Papa grego, nascido em Creta, chamava-se Pedro Philarghi e era originário de uma família modesta. Tornou-se frade franciscano, tendo estudado nas cidades de Pádua, Oxford e Norwich. Foi professor da cátedra de Sentenças de Pedro Lombardo e no ano de 1381 foi-lhe dado o título de doutor na Universidade de Paris. Deslocou-se posteriormente para Pavia, tendo sido bispo de Vincenza, Piacenza e Novara, até obter o cargo de arcebispo de Milão em 1402. Foi igualmente legado papal (de Inocêncio VII) na Lombardia, sendo já cardeal.
Este franciscano foi eleito papa em 29 de junho de 1409 (governando a Igreja até 3 de maio de 1410), em pleno Concílio de Pisa, que se realizou entre quinze de março de 1409 e sete de agosto desse mesmo ano. A sua nomeação surgiu na sequência da deposição feita pelos participantes neste Concílio dos papas Gregório XII e Bento XIII, uma vez que estes não quiseram abdicar e foram então acusados de prejudicar a estabilidade da Igreja com o cisma entre Avinhão e Roma. Pedro Philarghi tinha estado inicialmente junto a Gregório XII, tendo-se juntado aos cardeais que depois o abandonaram para realizar o concílio em Pisa, com o intuito de finalmente resolver o problema que estava a afetar tão gravemente toda a Cristandade. Neste contexto, logo na primeira sessão, Philarghi defendeu a legitimidade dos cardeais em convocar um concílio, ato que até a essa data era privilégio único dos pontífices.

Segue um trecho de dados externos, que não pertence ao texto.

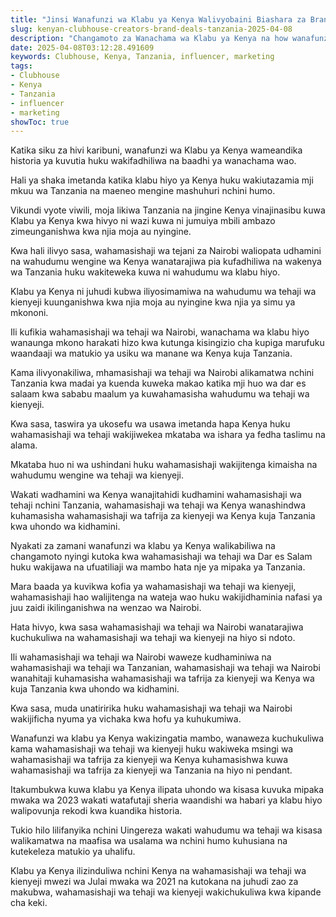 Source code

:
 ```yaml
---
title: "Jinsi Wanafunzi wa Klabu ya Kenya Walivyobaini Biashara za Brand Tanzania"
slug: kenyan-clubhouse-creators-brand-deals-tanzania-2025-04-08
description: "Changamoto za Wanachama wa Klabu ya Kenya na how wanafunzi wa klabu ya Kenya walivyofanya mambo yaweze."
date: 2025-04-08T03:12:28.491609
keywords: Clubhouse, Kenya, Tanzania, influencer, marketing
tags:
- Clubhouse
- Kenya
- Tanzania
- influencer
- marketing
showToc: true
---
```


Katika siku za hivi karibuni, wanafunzi wa Klabu ya Kenya wameandika historia ya kuvutia huku wakifadhiliwa na baadhi ya wanachama wao.


Hali ya shaka imetanda katika klabu hiyo ya Kenya huku wakiutazamia mji mkuu wa Tanzania na maeneo mengine mashuhuri nchini humo.


Vikundi vyote viwili, moja likiwa Tanzania na jingine Kenya vinajinasibu kuwa Klabu ya Kenya kwa hivyo ni wazi kuwa ni jumuiya mbili ambazo zimeunganishwa kwa njia moja au nyingine.


Kwa hali ilivyo sasa, wahamasishaji wa tejani za Nairobi waliopata udhamini na wahudumu wengine wa Kenya wanatarajiwa pia kufadhiliwa na wakenya wa Tanzania huku wakiteweka kuwa ni wahudumu wa klabu hiyo.


Klabu ya Kenya ni juhudi kubwa iliyosimamiwa na wahudumu wa tehaji wa kienyeji kuunganishwa kwa njia moja au nyingine kwa njia ya simu ya mkononi.


Ili kufikia wahamasishaji wa tehaji wa Nairobi, wanachama wa klabu hiyo wanaunga mkono harakati hizo kwa kutunga kisingizio cha kupiga marufuku waandaaji wa matukio ya usiku wa manane wa Kenya kuja Tanzania.


Kama ilivyonakiliwa, mhamasishaji wa tehaji wa Nairobi alikamatwa nchini Tanzania kwa madai ya kuenda kuweka makao katika mji huo wa dar es salaam kwa sababu maalum ya kuwahamasisha wahudumu wa tehaji wa kienyeji.


Kwa sasa, taswira ya ukosefu wa usawa imetanda hapa Kenya huku wahamasishaji wa tehaji wakijiwekea mkataba wa ishara ya fedha taslimu na alama.


Mkataba huo ni wa ushindani huku wahamasishaji wakijitenga kimaisha na wahudumu wengine wa tehaji wa kienyeji.


Wakati wadhamini wa Kenya wanajitahidi kudhamini wahamasishaji wa tehaji nchini Tanzania, wahamasishaji wa tehaji wa Kenya wanashindwa kuhamasisha wahamasishaji wa tafrija za kienyeji wa Kenya kuja Tanzania kwa uhondo wa kidhamini.


Nyakati za zamani wanafunzi wa klabu ya Kenya walikabiliwa na changamoto nyingi kutoka kwa wahamasishaji wa tehaji wa Dar es Salam huku wakijawa na ufuatiliaji wa mambo hata nje ya mipaka ya Tanzania.


Mara baada ya kuvikwa kofia ya wahamasishaji wa tehaji wa kienyeji, wahamasishaji hao walijitenga na wateja wao huku wakijidhaminia nafasi ya juu zaidi ikilinganishwa na wenzao wa Nairobi.


Hata hivyo, kwa sasa wahamasishaji wa tehaji wa Nairobi wanatarajiwa kuchukuliwa na wahamasishaji wa tehaji wa kienyeji na hiyo si ndoto.


Ili wahamasishaji wa tehaji wa Nairobi waweze kudhaminiwa na wahamasishaji wa tehaji wa Tanzanian, wahamasishaji wa tehaji wa Nairobi wanahitaji kuhamasisha wahamasishaji wa tafrija za kienyeji wa Kenya wa kuja Tanzania kwa uhondo wa kidhamini.


Kwa sasa, muda unatiririka huku wahamasishaji wa tehaji wa Nairobi wakijificha nyuma ya vichaka kwa hofu ya kuhukumiwa.


Wanafunzi wa klabu ya Kenya wakizingatia mambo, wanaweza kuchukuliwa kama wahamasishaji wa tehaji wa kienyeji huku wakiweka msingi wa wahamasishaji wa tafrija za kienyeji wa Kenya kuhamasishwa kuwa wahamasishaji wa tafrija za kienyeji wa Tanzania na hiyo ni pendant.


Itakumbukwa kuwa klabu ya Kenya ilipata uhondo wa kisasa kuvuka mipaka mwaka wa 2023  wakati watafutaji sheria waandishi wa habari ya klabu hiyo walipovunja rekodi kwa kuandika historia.


Tukio hilo lilifanyika nchini Uingereza wakati wahudumu wa tehaji wa kisasa walikamatwa na maafisa wa usalama wa nchini humo kuhusiana na kutekeleza matukio ya uhalifu.


Klabu ya Kenya ilizinduliwa nchini Kenya na wahamasishaji wa tehaji wa kienyeji mwezi wa Julai mwaka wa 2021 na kutokana na juhudi zao za makubwa, wahamasishaji wa tehaji wa kienyeji wakichukuliwa kwa kipande cha keki.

A vida virtuosa do franciscano levou à sua eleição, por sugestão de Baldassare Cossa (que seria o papa João XXIII). Contudo, assim que se sentou no trono papal, Alexandre V tomou medidas de nepotismo. Além destas também legitimou o Concílio, essencial para que mais tarde não pudesse ser posto em causa, assim como o direito da casa francesa de Anjou à cidade de Nápoles, controlada pelo rei Ladislau. Este, que foi também excomungado, era o principal aliado do papa Gregório XII.
Alexandre V residiu em Bolonha desde a sua nomeação até à data da sua morte, em 1410.